Aluminum die casting is one of the most efficient ways to produce complex, net-shape metal parts at volume. A single die casting can replace multiple machined or fabricated components, deliver consistent geometry across thousands of parts, and achieve surface finishes that require little or no post-processing. For the right application, it's hard to beat on cost, speed, and design freedom.
But die casting isn't the right process for every part — and within die casting, material selection, process parameters, and design choices all have significant impact on part quality, cost, and lead time. This guide covers how aluminum die casting works, which alloys to consider, and how to design parts that take full advantage of the process.
How Aluminum Die Casting Works
Aluminum die casting is a cold chamber process — meaning the injection system is separate from the molten metal holding furnace. This separation is necessary because aluminum's melting point (~660°C) is too high for the injection components to be submerged in the melt, as they are in hot chamber processes used for zinc.
The cold chamber cycle works as follows. First, molten aluminum alloy is ladled from the holding furnace into the shot sleeve — a cylindrical chamber connected to the die. A hydraulic plunger then drives the metal into the die cavity at high velocity and pressure, typically 700–1,400 bar. The die is water-cooled, so the aluminum solidifies rapidly — cycle times for most parts run 30–120 seconds. Once solidified, the die opens, ejector pins push the part out, and the cycle repeats.
The die itself is machined from H13 tool steel — a hot-work grade chosen for its resistance to thermal fatigue, the primary failure mode in die casting tooling. A well-maintained aluminum die can produce 100,000–150,000 shots before requiring significant rework, depending on part geometry and alloy.
Aluminum Die Casting Alloys
Not all aluminum die casting alloys are interchangeable. Alloy selection affects castability, mechanical properties, corrosion resistance, machinability, and surface treatment compatibility.
For most general-purpose applications — automotive housings, consumer electronics enclosures, industrial equipment brackets — A380 or ADC12 are the default starting points. If your application has specific requirements around corrosion resistance, thin-wall geometry, or structural performance, alloy selection should be part of the early design conversation with your casting supplier.
What Die Casting Can and Can't Do
Strengths of the Process
Limitations to Design Around
Design Guidelines for Aluminum Die Casting
Wall Thickness
Uniform wall thickness is the most important design principle in die casting. Thick sections cool more slowly than thin sections, creating differential shrinkage that causes warpage and internal porosity. Target a consistent wall thickness throughout the part — typically 2–4mm for aluminum — and use ribs to add stiffness rather than increasing wall thickness.

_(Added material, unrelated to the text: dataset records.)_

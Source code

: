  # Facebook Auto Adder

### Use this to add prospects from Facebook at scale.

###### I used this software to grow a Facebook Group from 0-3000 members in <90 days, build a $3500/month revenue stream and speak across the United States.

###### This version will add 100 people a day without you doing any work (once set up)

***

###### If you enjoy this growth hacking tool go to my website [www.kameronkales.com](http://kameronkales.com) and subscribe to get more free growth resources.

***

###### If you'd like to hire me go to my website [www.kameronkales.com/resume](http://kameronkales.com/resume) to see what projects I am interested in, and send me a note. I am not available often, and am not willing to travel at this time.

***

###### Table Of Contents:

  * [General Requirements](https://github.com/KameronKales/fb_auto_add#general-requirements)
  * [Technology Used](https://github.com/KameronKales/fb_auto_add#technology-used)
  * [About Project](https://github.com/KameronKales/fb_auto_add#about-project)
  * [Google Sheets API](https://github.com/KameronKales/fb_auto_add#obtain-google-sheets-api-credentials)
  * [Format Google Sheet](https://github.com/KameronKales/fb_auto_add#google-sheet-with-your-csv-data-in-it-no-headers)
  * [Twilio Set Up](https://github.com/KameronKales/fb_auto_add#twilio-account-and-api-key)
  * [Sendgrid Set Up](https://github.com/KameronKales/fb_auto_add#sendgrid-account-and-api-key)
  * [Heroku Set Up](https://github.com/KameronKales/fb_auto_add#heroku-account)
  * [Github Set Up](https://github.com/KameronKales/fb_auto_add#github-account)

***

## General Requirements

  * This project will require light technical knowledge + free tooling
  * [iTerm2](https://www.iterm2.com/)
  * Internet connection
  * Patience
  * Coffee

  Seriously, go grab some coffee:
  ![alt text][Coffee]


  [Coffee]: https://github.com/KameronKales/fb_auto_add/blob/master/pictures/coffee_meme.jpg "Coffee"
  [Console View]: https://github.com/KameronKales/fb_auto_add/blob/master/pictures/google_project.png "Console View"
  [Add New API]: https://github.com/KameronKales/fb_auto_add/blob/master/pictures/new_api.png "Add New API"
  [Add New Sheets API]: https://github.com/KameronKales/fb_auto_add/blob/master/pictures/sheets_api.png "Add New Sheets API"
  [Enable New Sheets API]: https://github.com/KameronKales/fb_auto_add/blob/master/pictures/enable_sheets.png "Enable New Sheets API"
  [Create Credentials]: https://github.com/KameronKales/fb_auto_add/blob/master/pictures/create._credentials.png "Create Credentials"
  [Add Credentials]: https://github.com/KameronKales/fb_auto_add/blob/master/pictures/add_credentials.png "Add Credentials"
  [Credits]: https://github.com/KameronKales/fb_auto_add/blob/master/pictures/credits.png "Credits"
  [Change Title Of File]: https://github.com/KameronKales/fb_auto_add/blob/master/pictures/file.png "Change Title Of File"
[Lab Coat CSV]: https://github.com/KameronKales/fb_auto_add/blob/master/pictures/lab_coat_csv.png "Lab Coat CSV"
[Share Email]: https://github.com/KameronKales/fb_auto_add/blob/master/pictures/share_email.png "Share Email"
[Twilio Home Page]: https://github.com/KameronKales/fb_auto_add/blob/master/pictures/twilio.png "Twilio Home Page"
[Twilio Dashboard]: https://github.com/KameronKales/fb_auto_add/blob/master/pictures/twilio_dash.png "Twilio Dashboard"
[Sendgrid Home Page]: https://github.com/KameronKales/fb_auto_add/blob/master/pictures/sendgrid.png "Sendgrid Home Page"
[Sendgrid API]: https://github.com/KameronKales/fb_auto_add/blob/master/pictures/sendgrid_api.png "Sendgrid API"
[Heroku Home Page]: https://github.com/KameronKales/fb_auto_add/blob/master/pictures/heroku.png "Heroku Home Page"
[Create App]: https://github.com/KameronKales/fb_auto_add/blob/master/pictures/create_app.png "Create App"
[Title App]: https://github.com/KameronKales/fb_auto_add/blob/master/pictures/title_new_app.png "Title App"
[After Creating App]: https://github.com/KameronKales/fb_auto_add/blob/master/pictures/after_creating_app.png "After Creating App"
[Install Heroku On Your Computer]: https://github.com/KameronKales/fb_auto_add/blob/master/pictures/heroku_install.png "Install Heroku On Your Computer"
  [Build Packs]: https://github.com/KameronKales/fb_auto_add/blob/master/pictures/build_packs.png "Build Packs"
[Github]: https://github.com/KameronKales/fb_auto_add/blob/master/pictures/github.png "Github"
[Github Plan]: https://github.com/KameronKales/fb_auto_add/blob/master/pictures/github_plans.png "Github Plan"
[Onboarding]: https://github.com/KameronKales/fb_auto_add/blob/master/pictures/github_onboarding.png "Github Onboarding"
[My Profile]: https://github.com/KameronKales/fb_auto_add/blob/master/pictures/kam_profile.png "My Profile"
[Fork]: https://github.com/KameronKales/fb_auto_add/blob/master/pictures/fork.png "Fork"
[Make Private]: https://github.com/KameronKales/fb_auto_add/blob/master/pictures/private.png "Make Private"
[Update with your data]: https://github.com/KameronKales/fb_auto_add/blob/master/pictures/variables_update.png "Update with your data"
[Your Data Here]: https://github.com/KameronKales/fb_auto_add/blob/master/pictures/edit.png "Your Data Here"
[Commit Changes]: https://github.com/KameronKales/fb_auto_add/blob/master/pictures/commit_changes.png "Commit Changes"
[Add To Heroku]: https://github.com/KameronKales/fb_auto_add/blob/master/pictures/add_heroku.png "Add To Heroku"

Where wall thickness must vary, transition gradually rather than abruptly. A sudden change from 4mm to 8mm creates a stress concentration and a porosity risk at the transition. A gradual taper over 10–15mm of length manages the transition without these problems.
Draft Angles
Draft angles are tapers on vertical surfaces that allow the part to be ejected from the die without dragging. The minimum draft for aluminum die casting is typically 1° on external surfaces and 2° on internal surfaces (cores). More draft is better — 2–3° on external surfaces gives the die a longer life and improves surface finish on the drafted faces.
Parts with zero-draft walls — surfaces that must be perfectly vertical for functional reasons — can be produced using side-pulls (slides) in the die, but this adds tooling cost and complexity. If a vertical surface is not functionally required, adding draft is almost always the right design decision.
Ribs and Bosses
Ribs add stiffness without adding wall thickness. For die casting, rib thickness should be 60–80% of the adjacent wall thickness to avoid sink marks on the opposite surface. Rib height should not exceed 5 times the rib thickness without careful design attention to fill and ejection. Bosses — raised cylinders for fastener attachment — should have wall thickness consistent with the adjacent wall and be cored where possible to reduce material and improve fill.
Parting Line Placement
The parting line is where the two halves of the die meet — and it defines the geometry that can be produced without slides or cores. Placing the parting line at the largest cross-section of the part minimizes undercuts and simplifies the die. Flash (a thin fin of metal) always forms at the parting line and must be removed in post-processing; placing the parting line on non-cosmetic surfaces minimizes the visual impact of flash removal.
Post-Processing: From Casting to Finished Part
As-cast aluminum parts typically require several post-processing steps before they're ready for use. Deflashing and deburring removes the parting line flash and any rough edges from gate and runner removal. Shot blasting or vibratory finishing improves surface uniformity and removes surface scale. CNC machining adds precision features — bores, threads, sealing surfaces — that require tighter tolerances than casting can achieve. Surface treatment — anodizing, powder coating, e-coating, or painting — provides corrosion protection, aesthetics, or functional surface properties.
The sequence and extent of post-processing depends entirely on the part's requirements. A bracket that will be hidden in an assembly may need only deburring and a coat of paint. A motor housing that interfaces with bearing fits, coolant connections, and mating flanges needs CNC machining of multiple features and potentially a precision anodized finish.